84. The Clips replacing Elg with Dunleavy—who had already bombed as Bucks GM—was like a bumbling CEO on Wall Street firing his loyal, longtime chaffeur who covered up 15 different potential crimes and 25 affairs over the years, then replacing him with the CEO’s loser nephew who just got released from jail for his 3rd.
85. Elgin got revenge by suing the Clips for age/racial discrimination two months later, claiming that he had been unfairly compensated for the previous 20 years. The suit is still pending.

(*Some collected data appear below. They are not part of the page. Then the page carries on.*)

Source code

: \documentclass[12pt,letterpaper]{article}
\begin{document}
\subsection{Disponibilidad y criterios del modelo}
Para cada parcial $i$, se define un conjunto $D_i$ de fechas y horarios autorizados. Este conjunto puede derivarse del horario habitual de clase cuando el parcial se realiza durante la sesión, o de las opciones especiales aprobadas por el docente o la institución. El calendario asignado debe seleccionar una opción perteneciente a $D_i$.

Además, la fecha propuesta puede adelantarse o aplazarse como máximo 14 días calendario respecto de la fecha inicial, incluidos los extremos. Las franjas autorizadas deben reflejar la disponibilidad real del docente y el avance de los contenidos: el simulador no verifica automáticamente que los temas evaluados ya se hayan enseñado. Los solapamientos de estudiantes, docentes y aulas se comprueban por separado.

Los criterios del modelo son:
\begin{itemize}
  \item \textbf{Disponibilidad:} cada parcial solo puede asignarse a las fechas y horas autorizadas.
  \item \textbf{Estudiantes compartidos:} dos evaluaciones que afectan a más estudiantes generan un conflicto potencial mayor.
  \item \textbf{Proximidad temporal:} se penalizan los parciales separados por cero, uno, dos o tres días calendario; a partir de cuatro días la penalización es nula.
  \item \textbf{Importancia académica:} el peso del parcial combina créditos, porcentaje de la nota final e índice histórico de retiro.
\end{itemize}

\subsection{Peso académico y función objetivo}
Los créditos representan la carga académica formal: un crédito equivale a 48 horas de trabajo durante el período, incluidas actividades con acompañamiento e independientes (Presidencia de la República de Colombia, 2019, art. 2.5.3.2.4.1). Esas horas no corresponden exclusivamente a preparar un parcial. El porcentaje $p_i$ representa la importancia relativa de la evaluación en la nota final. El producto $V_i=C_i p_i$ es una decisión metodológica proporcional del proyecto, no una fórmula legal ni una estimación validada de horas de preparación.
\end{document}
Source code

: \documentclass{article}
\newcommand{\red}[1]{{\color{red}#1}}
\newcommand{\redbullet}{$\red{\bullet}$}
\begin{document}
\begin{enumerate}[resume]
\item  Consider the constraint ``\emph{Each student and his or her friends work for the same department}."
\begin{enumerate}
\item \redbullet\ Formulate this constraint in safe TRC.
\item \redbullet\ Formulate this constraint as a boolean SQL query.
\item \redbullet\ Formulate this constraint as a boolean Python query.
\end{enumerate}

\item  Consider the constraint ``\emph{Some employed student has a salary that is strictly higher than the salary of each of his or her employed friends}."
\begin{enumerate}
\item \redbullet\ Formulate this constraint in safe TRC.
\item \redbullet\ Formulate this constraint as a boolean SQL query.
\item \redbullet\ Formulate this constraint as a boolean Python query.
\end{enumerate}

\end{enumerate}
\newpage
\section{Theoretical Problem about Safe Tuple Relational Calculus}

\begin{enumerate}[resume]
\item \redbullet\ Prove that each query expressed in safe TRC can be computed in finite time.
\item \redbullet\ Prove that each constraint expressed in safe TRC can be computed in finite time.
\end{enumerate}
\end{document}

86. The biracial team was too tough to figure after I couldn’t get hold of Dave Chappelle. Here are the ten-man rotations for the other teams weighted toward post-1976 guys. Whites: Walton, Bird, Barry, West, Stockton (starters); Havlicek (6th man), Cowens, McHale, Maravich, Cousy (bench). Blacks: Russell, Moses, Doc, Jordan, Magic (starters); LeBron (6th man), Kareem, Oscar, Kobe, Barkley (bench). Foreigners: Hakeem, Duncan, Nowitzki, Nash, Petrovic (starters), Ginobili (6th man), Gasol, Rik Smits, Detlef Schrempf, Tony Parker (bench). Obviously the foreigners would get wiped out. The blacks might be too loaded; I can’t imagine Kobe-Oscar-Kareem coming off the bench. Plus, Barkley and MJ definitely would be involved in one off-court, casino-related incident during the 7-game series. Check out the Whites again. Barry is the only prick on the team. Their passing skills would have been off the charts. They could run the 2nd team’s offense through McHale and play him at crunch time with Bird and Walton. Defensively, they’d get exploited at PG and they’re undersized, but it’s a flexible team that would enjoy playing together. For a 7-game series, the blacks would be a-400 favorite because of the hypercompetitive Russell-Jordan-Magic trio. But you know what? I’d bet on the whites at +350 if only because of the odds. You don’t know how much this kills Jabaal Abdul-Simmons.
87. Hondo was Cleveland’s last cut of the ’62 preseason even though he ran a 4.6 40 and caught everything; he couldn’t master blocking and everyone ran the ball back then. He’s your answer for the trivia question “Who’s the only person to play professionally with Bill Russell and Jim Brown?”
88. SI never wrote a Havlicek feature until October ’74 (one of those “the old man is still doing it” features). During his overly sentimental farewell tour, an amused Cowens remarked, “John’s never had a definite profile like Russell or Cousy. He’s played all these games without being recognized, and now everybody is apologizing for it.”
89. Grumpy Old Editor wasn’t as surprised: “As someone who would have given Jabaal a run for his money in the ‘I wanna be black’ contest, and who hated the Celtics almost as a religious requirement, I never doubted how good Havlicek was. Choose-up game? After Jordan, he might be my first choice.”
90. One of the toughest calls in the book: Hondo for Level 4 or Level 5. I decided on L4 for two reasons. First, every Pantheon guy qualifies for “If you surrounded him with a good team, you were winning a title or coming damned close” status and Hondo wasn’t quite there. Second, he never won MVP (finishing top five just twice) and made just four first-team All-NBA’s (getting squeezed out from ’66 to ’70). Even with the playoff heroics and superhuman minutes, I just couldn’t justify it. So our four cutoff guys were Miller (Level 1), Nowitzki (Level 2), Stockton (Level 3), and Hondo (Level 4). I like it.